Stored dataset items
********************
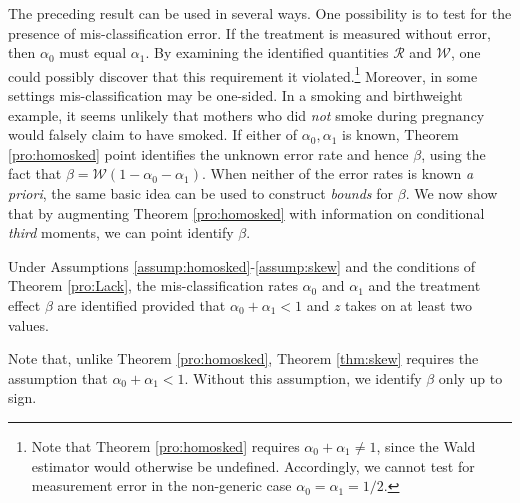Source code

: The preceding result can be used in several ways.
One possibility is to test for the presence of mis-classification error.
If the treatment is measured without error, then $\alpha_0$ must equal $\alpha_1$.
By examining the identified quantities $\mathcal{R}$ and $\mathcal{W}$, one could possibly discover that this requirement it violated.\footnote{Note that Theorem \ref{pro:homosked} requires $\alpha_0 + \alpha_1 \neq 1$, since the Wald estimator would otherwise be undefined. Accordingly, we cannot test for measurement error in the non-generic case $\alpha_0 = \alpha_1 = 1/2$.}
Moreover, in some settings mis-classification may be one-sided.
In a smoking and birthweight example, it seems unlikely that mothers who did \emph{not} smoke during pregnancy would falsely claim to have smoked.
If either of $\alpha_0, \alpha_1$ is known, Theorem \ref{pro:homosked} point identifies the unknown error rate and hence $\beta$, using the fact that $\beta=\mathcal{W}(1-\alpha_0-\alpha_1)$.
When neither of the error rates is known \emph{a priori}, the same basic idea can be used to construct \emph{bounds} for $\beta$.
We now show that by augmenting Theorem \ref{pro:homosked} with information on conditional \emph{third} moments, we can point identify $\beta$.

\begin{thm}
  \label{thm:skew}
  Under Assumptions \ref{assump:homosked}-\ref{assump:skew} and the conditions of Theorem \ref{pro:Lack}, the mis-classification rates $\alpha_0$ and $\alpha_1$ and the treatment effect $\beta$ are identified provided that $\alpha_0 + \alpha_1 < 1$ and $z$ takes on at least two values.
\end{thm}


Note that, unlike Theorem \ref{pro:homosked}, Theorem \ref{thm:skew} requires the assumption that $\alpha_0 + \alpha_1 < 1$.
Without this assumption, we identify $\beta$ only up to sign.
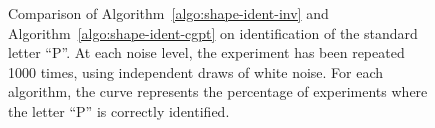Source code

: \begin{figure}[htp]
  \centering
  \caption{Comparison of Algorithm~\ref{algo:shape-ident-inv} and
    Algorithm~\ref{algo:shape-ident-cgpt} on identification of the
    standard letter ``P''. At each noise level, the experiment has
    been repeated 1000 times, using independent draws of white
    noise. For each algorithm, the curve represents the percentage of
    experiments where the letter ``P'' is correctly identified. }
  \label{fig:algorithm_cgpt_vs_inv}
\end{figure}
********************
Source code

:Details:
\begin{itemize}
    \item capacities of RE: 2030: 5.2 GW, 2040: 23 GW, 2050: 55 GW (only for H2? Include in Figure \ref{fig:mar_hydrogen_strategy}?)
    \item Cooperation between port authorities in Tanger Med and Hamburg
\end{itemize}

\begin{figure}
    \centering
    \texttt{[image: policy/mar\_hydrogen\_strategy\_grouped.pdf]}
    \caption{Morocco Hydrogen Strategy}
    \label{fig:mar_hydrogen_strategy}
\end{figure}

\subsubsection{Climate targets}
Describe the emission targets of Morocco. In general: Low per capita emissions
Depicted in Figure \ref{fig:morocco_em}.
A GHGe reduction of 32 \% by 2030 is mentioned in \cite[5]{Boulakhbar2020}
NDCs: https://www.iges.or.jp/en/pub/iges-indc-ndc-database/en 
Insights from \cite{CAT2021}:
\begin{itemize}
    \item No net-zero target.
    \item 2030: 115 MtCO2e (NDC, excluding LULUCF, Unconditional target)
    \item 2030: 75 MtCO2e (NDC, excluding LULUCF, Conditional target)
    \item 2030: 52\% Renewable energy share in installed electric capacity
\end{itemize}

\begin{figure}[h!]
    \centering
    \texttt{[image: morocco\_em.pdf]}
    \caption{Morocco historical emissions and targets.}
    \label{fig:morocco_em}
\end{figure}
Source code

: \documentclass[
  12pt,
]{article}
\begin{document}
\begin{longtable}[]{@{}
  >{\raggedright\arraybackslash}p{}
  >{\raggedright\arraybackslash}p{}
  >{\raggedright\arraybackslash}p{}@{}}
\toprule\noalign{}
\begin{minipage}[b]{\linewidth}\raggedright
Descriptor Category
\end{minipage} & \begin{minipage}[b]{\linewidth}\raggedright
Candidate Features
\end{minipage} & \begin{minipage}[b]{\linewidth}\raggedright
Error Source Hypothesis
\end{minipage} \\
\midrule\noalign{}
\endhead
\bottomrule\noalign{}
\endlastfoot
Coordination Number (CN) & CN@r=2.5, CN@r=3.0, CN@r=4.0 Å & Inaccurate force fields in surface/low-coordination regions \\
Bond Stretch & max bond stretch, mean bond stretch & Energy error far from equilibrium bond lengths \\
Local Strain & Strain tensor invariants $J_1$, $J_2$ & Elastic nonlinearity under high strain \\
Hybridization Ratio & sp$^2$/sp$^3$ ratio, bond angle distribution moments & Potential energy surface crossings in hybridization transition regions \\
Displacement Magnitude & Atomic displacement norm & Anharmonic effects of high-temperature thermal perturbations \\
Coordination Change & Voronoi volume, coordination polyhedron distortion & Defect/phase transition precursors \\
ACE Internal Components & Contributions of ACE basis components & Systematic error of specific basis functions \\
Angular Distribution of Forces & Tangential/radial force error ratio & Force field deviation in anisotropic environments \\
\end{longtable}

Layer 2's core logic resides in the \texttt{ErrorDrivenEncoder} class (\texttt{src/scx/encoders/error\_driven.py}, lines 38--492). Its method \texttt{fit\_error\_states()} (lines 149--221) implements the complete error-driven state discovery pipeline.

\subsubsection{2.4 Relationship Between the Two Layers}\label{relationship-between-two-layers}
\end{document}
********************
BRIEF =>
Considering only the data above, return the lines in which "would" occurs.

ANSWER SPACE =>
By examining the identified quantities $\mathcal{R}$ and $\mathcal{W}$, one could possibly discover that this requirement it violated.\footnote{Note that Theorem \ref{pro:homosked} requires $\alpha_0 + \alpha_1 \neq 1$, since the Wald estimator would otherwise be undefined. Accordingly, we cannot test for measurement error in the non-generic case $\alpha_0 = \alpha_1 = 1/2$.}
In a smoking and birthweight example, it seems unlikely that mothers who did \emph{not} smoke during pregnancy would falsely claim to have smoked.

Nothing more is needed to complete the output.